Aim of the task
From the line with "The current version" through the line with "Through hands-on exercises, you", repeat the entries verbatim, both end lines included, and add nothing.

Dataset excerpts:

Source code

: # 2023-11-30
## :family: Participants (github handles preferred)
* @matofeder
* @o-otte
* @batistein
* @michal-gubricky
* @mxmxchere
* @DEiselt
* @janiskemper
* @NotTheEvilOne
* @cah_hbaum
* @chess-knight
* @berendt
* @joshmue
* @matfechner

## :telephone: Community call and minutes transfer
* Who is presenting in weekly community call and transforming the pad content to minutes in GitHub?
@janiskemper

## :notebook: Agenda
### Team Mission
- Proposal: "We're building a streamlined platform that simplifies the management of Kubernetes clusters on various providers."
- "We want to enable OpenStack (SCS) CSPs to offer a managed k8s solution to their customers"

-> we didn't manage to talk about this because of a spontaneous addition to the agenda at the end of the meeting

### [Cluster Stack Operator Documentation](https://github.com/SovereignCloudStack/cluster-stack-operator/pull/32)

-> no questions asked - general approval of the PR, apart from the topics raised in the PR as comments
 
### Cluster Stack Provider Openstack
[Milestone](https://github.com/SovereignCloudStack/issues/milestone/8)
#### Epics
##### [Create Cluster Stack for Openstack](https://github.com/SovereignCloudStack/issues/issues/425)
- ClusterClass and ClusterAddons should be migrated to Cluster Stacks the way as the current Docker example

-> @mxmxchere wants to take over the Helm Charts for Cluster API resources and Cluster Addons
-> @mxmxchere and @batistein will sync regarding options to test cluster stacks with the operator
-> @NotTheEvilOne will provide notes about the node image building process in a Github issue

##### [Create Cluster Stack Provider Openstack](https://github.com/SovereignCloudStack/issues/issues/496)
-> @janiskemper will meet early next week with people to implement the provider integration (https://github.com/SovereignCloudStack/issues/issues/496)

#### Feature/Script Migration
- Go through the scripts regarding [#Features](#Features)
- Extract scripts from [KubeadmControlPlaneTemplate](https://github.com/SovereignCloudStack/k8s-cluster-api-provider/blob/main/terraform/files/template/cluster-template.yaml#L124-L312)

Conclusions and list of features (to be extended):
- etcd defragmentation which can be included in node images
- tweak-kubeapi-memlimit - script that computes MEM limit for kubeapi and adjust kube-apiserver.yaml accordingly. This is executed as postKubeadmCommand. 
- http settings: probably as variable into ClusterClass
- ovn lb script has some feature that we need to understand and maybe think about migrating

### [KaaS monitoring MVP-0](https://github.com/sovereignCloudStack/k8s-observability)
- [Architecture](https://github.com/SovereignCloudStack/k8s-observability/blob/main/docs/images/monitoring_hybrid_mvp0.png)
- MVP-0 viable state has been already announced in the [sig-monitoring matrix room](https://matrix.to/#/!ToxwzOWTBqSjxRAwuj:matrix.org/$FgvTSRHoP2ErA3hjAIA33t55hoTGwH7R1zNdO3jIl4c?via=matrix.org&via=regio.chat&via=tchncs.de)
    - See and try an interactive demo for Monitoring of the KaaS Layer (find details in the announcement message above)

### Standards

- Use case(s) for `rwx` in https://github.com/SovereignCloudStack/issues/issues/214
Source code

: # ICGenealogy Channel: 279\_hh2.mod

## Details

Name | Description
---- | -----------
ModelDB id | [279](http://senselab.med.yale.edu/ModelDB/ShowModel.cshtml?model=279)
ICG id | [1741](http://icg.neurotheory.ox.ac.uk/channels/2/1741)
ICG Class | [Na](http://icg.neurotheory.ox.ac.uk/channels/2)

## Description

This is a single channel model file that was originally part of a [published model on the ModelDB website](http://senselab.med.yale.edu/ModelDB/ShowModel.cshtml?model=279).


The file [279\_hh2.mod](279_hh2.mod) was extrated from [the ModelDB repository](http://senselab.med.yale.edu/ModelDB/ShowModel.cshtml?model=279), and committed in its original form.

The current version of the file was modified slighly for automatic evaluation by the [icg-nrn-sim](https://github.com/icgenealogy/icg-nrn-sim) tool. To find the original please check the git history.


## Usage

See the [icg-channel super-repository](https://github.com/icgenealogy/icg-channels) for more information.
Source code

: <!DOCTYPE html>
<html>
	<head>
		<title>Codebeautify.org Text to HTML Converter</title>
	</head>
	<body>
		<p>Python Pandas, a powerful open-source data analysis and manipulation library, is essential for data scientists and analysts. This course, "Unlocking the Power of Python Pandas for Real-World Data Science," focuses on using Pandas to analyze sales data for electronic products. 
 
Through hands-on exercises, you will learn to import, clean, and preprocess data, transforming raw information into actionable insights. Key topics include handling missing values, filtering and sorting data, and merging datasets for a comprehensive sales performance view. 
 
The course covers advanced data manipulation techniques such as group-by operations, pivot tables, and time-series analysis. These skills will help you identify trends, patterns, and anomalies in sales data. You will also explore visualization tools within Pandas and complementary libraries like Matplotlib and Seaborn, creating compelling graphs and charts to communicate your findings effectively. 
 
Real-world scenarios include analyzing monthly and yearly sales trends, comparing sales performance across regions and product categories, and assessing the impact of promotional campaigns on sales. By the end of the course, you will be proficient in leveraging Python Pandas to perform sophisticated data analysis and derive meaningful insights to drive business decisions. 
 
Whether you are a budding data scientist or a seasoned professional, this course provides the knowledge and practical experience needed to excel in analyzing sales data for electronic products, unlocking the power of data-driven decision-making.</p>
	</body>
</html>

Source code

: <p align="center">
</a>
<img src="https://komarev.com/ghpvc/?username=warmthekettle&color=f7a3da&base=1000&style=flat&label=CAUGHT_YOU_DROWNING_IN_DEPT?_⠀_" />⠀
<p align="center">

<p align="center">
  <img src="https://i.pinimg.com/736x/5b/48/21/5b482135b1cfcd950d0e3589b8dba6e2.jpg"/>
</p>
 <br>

Completed task
The current version of the file was modified slighly for automatic evaluation by the [icg-nrn-sim](https://github.com/icgenealogy/icg-nrn-sim) tool. To find the original please check the git history.


## Usage

See the [icg-channel super-repository](https://github.com/icgenealogy/icg-channels) for more information.
Source code

: <!DOCTYPE html>
<html>
	<head>
		<title>Codebeautify.org Text to HTML Converter</title>
	</head>
	<body>
		<p>Python Pandas, a powerful open-source data analysis and manipulation library, is essential for data scientists and analysts. This course, "Unlocking the Power of Python Pandas for Real-World Data Science," focuses on using Pandas to analyze sales data for electronic products. 
 
Through hands-on exercises, you will learn to import, clean, and preprocess data, transforming raw information into actionable insights. Key topics include handling missing values, filtering and sorting data, and merging datasets for a comprehensive sales performance view. 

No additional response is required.